This aggressive approach not only resulted in the synthesis of (–)-Maoecrystal V, but also allowed us to gain access to the unnatural enantiomer of the molecule. Both enantiomers as well as the advanced synthetic intermediates leading to their formation were sent for biological studies against different tumour cell lines. Although the details of the complete synthetic study of (–)-Maoecrystal V will be released sometime in the future, I would like to admit that this project was an emotional rollercoaster, especially for my colleagues Changwu and Kiel. We owe a debt of gratitude to Kiel for his PhD-long synthetic investigations that have ultimately resulted in the undertaking of this particular route. In our group pressures to develop short practical total syntheses continue to uncover new reactivity and serve as an inspiration for the development of new methodologies.

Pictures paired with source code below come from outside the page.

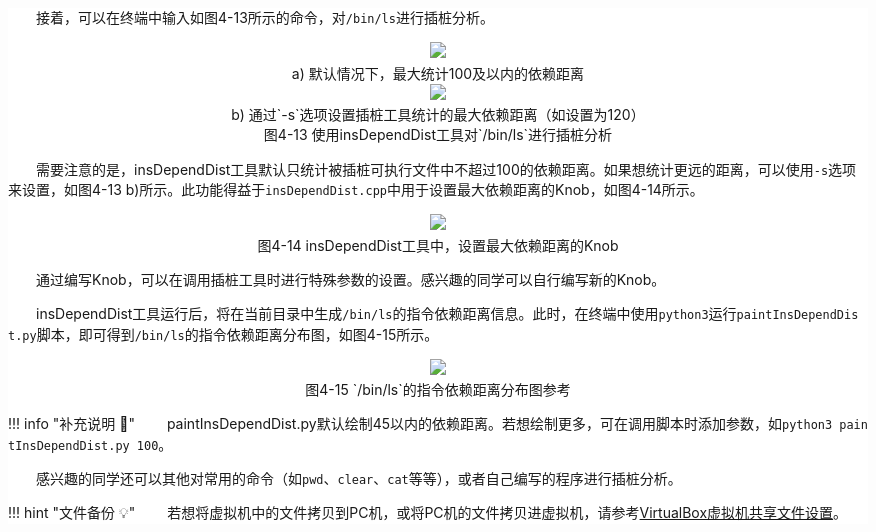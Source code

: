 &emsp;&emsp;接着，可以在终端中输入如图4-13所示的命令，对`/bin/ls`进行插桩分析。

<center><img src="../assets/4-13a.png" width = 410></center>
<center>a) 默认情况下，最大统计100及以内的依赖距离</center>

<center><img src="../assets/4-13b.png" width = 450></center>
<center>b) 通过`-s`选项设置插桩工具统计的最大依赖距离（如设置为120）</center>

<center>图4-13 使用insDependDist工具对`/bin/ls`进行插桩分析</center>

&emsp;&emsp;需要注意的是，insDependDist工具默认只统计被插桩可执行文件中不超过100的依赖距离。如果想统计更远的距离，可以使用`-s`选项来设置，如图4-13 b)所示。此功能得益于`insDependDist.cpp`中用于设置最大依赖距离的Knob，如图4-14所示。

<center><img src="../assets/4-14.png" width = 650></center>
<center>图4-14 insDependDist工具中，设置最大依赖距离的Knob</center>

&emsp;&emsp;通过编写Knob，可以在调用插桩工具时进行特殊参数的设置。感兴趣的同学可以自行编写新的Knob。

&emsp;&emsp;insDependDist工具运行后，将在当前目录中生成`/bin/ls`的指令依赖距离信息。此时，在终端中使用`python3`运行`paintInsDependDist.py`脚本，即可得到`/bin/ls`的指令依赖距离分布图，如图4-15所示。

<center><img src="../assets/4-15.png" width = 450></center>
<center>图4-15 `/bin/ls`的指令依赖距离分布图参考</center>

!!! info "补充说明 :mega:"
    &emsp;&emsp;paintInsDependDist.py默认绘制45以内的依赖距离。若想绘制更多，可在调用脚本时添加参数，如`python3 paintInsDependDist.py 100`。

&emsp;&emsp;感兴趣的同学还可以其他对常用的命令（如`pwd`、`clear`、`cat`等等），或者自己编写的程序进行插桩分析。

!!! hint "文件备份 :bulb:"
    &emsp;&emsp;若想将虚拟机中的文件拷贝到PC机，或将PC机的文件拷贝进虚拟机，请参考[VirtualBox虚拟机共享文件设置](../../vm)。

It is not that often that I pick up an interesting purification trick from a chemical biology paper. Yet, this is exactly what happened to me while I was reading the ACS Chemical Biology manuscript by Bernat et al. This intriguing recent work documents the use of boronic acid probes of allosteric modulation of the chemokine CXCR3 receptor. Biological merits of the manuscript aside, I was drawn to the way the authors purified their boronic acid inhibitors. Their solution to the problem involves dry column flash chromatography, the description of which even made its way into the paper’s abstract. Given the focus of the journal, this probably means that the authors were really satisfied with the results. The technique consists of placing a dry bed of silica gel in a sintered glass funnel followed by fraction elution using suction. I have not attempted this methodology myself in the good old days when I was still doing somewhat meaningful research at the bench. I did a bit of digging and discovered a nice paper in the Journal of Chemical Education detailing this method. I actually think my students use this all the time, but I do not recall anything extraordinary about this tool. Now it turns out that it might be just what we need for some of our annoyingly polar boron-containing molecules. By the way, whenever there is something I want to learn in detail, I turn to the Journal of Chemical Education. Therein lies a treasure trove of information because the idea is to publish methods and procedures that are adaptable in undergraduate settings.

 http://pubs.acs.org/doi/abs/10.1021/cb500678c

http://pubs.acs.org/doi/abs/10.1021/ed074p1222

One more item of substance that relates to aliphatic boronic acids: during lyophilization, don’t go too crazy in your attempts to rigorously remove water from the purified compound. This is a bad idea as the Le-Chatelier principle will shift things in the direction of boraxine, which is notoriously sensitive to oxidative cleavage of the C-B bond. We like to keep our products somewhat wet. I picked up this tip from Professor Singaram while lecturing at University of California, Santa Cruz, last year.